_AIM OF THE TASK_
Say the number of lines holding the word "check" in the data, and leave out everything else.
--- --- ---
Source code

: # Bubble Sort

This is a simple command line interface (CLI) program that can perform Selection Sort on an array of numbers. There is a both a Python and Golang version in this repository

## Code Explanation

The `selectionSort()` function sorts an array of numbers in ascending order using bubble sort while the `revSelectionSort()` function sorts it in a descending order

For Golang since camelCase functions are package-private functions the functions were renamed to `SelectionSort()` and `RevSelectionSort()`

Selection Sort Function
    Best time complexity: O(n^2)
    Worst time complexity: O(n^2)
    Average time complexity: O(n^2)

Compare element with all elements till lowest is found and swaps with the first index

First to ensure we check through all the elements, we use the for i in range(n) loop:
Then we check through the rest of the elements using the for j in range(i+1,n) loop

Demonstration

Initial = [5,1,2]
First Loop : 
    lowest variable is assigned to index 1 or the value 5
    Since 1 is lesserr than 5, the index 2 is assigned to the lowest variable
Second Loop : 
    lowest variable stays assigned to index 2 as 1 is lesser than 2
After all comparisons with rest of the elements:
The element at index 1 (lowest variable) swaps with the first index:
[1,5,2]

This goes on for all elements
--- --- ---
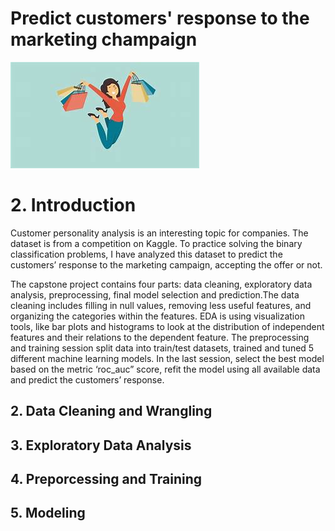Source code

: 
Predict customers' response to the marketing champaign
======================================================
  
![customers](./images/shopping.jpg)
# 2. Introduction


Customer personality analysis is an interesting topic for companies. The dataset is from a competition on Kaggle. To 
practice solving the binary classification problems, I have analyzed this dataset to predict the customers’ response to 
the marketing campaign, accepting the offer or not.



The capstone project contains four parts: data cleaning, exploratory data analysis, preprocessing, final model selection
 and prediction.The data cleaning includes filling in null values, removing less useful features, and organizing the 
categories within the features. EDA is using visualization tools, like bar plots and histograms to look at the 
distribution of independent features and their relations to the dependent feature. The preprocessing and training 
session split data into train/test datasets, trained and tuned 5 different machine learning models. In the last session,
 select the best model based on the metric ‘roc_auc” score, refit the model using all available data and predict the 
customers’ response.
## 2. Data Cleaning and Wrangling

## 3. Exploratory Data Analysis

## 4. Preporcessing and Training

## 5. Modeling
--- --- ---
_EXPECTED ANSWER_
2